They are if your on one.. I know they are pretty good with warranties. Had one in the mid/late 90's. Cracked the frame, they offered same year bike but an ugly ass green. Told them no so they offered the next year model already out. Took it.


----------



## spade2you

I wish my Bianchi were as good as a Trek.


----------



## shokhead

I bet Bianchi wish they sold as many as Trek.


----------



## spade2you

It would seem to be nice, but nothing is without consequence. 

There's a certain appreciation of fine bikes by Bianchi users. Lance didn't ride one and that doesn't bother us in the least.


----------



## shokhead

spade2you said:


> It would seem to be nice, but nothing is without consequence.
> 
> There's a certain appreciation of fine bikes by Bianchi users. Lance didn't ride one and that doesn't bother us in the least.


That is true, very true.


----------



## B05

shokhead said:


> Bianchi is only a 5 year warranty on carbon frames?


BMC has 5 as well w/ crash replacement.

I believe that's fair.


----------



## shokhead

The crash replacement is an optional service from BMC Trading AG (hereinafter: BMC), as a result of which you shall have the one-time opportunity under the following preconditions to have your BMC 
frame replaced with a 40 % discount on the respective valid, official list price.

Guess you have to choose bewteen that or lifetime with another.
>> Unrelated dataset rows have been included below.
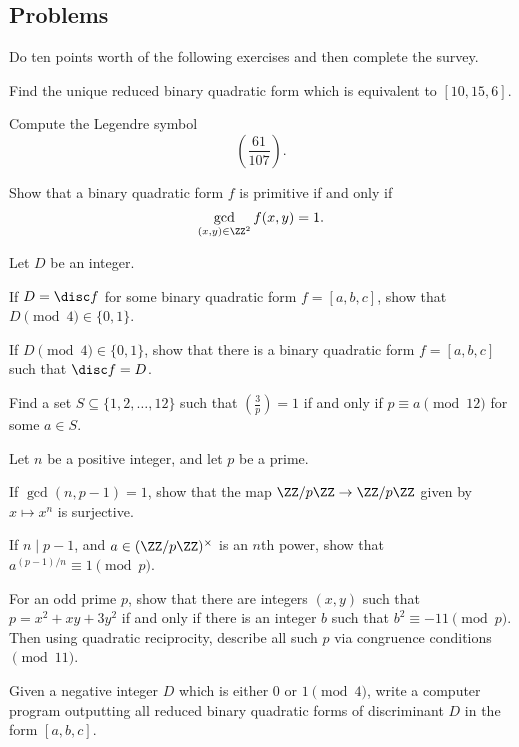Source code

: \documentclass[../notes.tex]{subfiles}
\begin{document}
\subsection{Problems}
Do ten points worth of the following exercises and then complete the survey.
\begin{prob}[1 point]
	Find the unique reduced binary quadratic form which is equivalent to $[10,15,6]$.
\end{prob}
\begin{prob}[2 point]
	Compute the Legendre symbol
	\[\left(\frac{61}{107}\right).\]
\end{prob}
\begin{prob}[2 points] \label{prob:more-intinsic-primitive}
	Show that a binary quadratic form $f$ is primitive if and only if
	\[\gcd_{(x,y)\in\ZZ^2}f(x,y)=1.\]
\end{prob}
\begin{prob}[2 points]
	Let $D$ be an integer.
	\begin{listalph}
		\item If $D=\disc f$ for some binary quadratic form $f=[a,b,c]$, show that $D\pmod4\in\{0,1\}$.
		\item If $D\pmod4\in\{0,1\}$, show that there is a binary quadratic form $f=[a,b,c]$ such that $\disc f=D$.
	\end{listalph}
\end{prob}
\begin{prob}[3 points]
	Find a set $S\subseteq\{1,2,\ldots,12\}$ such that $\left(\frac3p\right)=1$ if and only if $p\equiv a\pmod{12}$ for some $a\in S$.
\end{prob}
\begin{prob}[3 points]
	Let $n$ be a positive integer, and let $p$ be a prime.
	\begin{listalph}
		\item If $\gcd(n,p-1)=1$, show that the map $\ZZ/p\ZZ\to\ZZ/p\ZZ$ given by $x\mapsto x^n$ is surjective.
		\item If $n\mid p-1$, and $a\in(\ZZ/p\ZZ)^\times$ is an $n$th power, show that $a^{(p-1)/n}\equiv1\pmod p$.
	\end{listalph}
\end{prob}
\begin{prob}[5 points]
	For an odd prime $p$, show that there are integers $(x,y)$ such that $p=x^2+xy+3y^2$ if and only if there is an integer $b$ such that $b^2\equiv-11\pmod p$. Then using quadratic reciprocity, describe all such $p$ via congruence conditions$\pmod{11}$.
\end{prob}
\begin{prob}[5 points]
	Given a negative integer $D$ which is either $0$ or $1\pmod4$, write a computer program outputting all reduced binary quadratic forms of discriminant $D$ in the form $[a,b,c]$.
\end{prob}
\end{document}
BMC 40% is nice for a carbon crash.

.


----------



## adjtogo

I'm just glad Bianchi offered me a chance to get a brand new frame and fork for $600. That's a $1900 savings over buying a new one at retail price. The new black/white Infinito frame and fork should be here this week. The new Giant Defy Advanced 1 will be here Wednesday, and I'll pick that up on Thursday afternoon. Looks like I'll be back in the saddle by Friday.


----------



## Kodi Crescent

shokhead said:


> The crash replacement is an optional service from BMC Trading AG (hereinafter: BMC), as a result of which you shall have the one-time opportunity under the following preconditions to have your BMC
> frame replaced with a 40 % discount on the respective valid, official list price.
> 
> Guess you have to choose bewteen that or lifetime with another. BMC 40% is nice for a carbon crash.
> 
> .


That means you have to pay 60% to have it replaced. That's a lousy deal.


----------



## shokhead

Kodi Crescent said:


> That means you have to pay 60% to have it replaced. That's a lousy deal.
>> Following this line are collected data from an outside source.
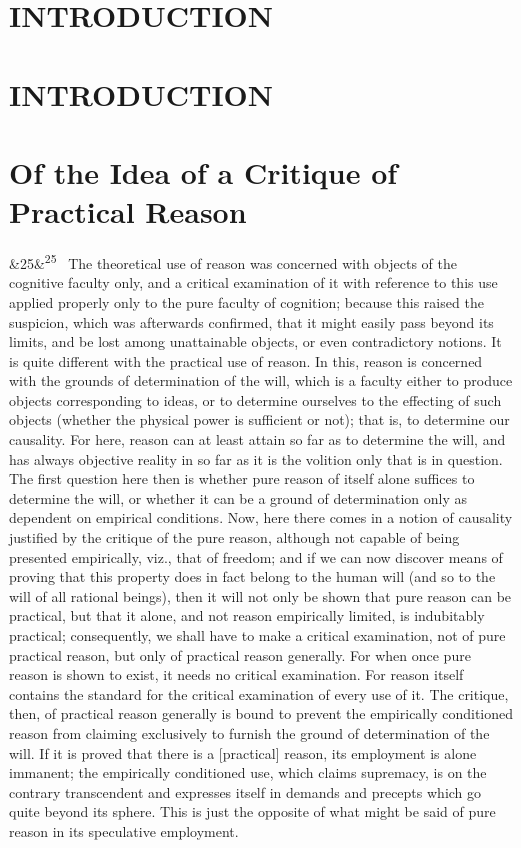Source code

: \documentclass[12pt]{article}
\newcommand{\para}[1][]{\par\noindent\ifx&#1&\else\textsuperscript{\footnotesize #1}~\fi}
\begin{document}
\section*{INTRODUCTION}

\section*{INTRODUCTION}

\section*{Of the Idea of a Critique of Practical Reason}

\para[25] The theoretical use of reason was concerned with objects of the cognitive faculty only, and a critical examination of it with reference to this use applied properly only to the pure faculty of cognition; because this raised the suspicion, which was afterwards confirmed, that it might easily pass beyond its limits, and be lost among unattainable objects, or even contradictory notions. It is quite different with the practical use of reason. In this, reason is concerned with the grounds of determination of the will, which is a faculty either to produce objects corresponding to ideas, or to determine ourselves to the effecting of such objects (whether the physical power is sufficient or not); that is, to determine our causality. For here, reason can at least attain so far as to determine the will, and has always objective reality in so far as it is the volition only that is in question. The first question here then is whether pure reason of itself alone suffices to determine the will, or whether it can be a ground of determination only as dependent on empirical conditions. Now, here there comes in a notion of causality justified by the critique of the pure reason, although not capable of being presented empirically, viz., that of freedom; and if we can now discover means of proving that this property does in fact belong to the human will (and so to the will of all rational beings), then it will not only be shown that pure reason can be practical, but that it alone, and not reason empirically limited, is indubitably practical; consequently, we shall have to make a critical examination, not of pure practical reason, but only of practical reason generally. For when once pure reason is shown to exist, it needs no critical examination. For reason itself contains the standard for the critical examination of every use of it. The critique, then, of practical reason generally is bound to prevent the empirically conditioned reason from claiming exclusively to furnish the ground of determination of the will. If it is proved that there is a [practical] reason, its employment is alone immanent; the empirically conditioned use, which claims supremacy, is on the contrary transcendent and expresses itself in demands and precepts which go quite beyond its sphere. This is just the opposite of what might be said of pure reason in its speculative employment.
\end{document}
Well most don't offer anything for a crash so those would cost you 100%.


----------



## qatarbhoy

shokhead said:


> Well most don't offer anything for a crash so those would cost you 100%.


Especially after five years, with most manufacturers you're SOL long before then even if the frame goes up in flames because of a design defect.


----------



## shokhead

So I think if I have carbon lifetime would be a big deal. BMC would be a decision on only 5 years but a 40% for a crashed frame. After 5 years your sol but on lifetime your 8 year old frame gets replaced with a new frame or a newer frame.


----------



## stickboybike

You need to check the FULL details of a lifetime warranty on carbon frames. The Lifetime is for the original owner only, must have proof of purchase from an authorized dealer and the warranty is non-transferable. 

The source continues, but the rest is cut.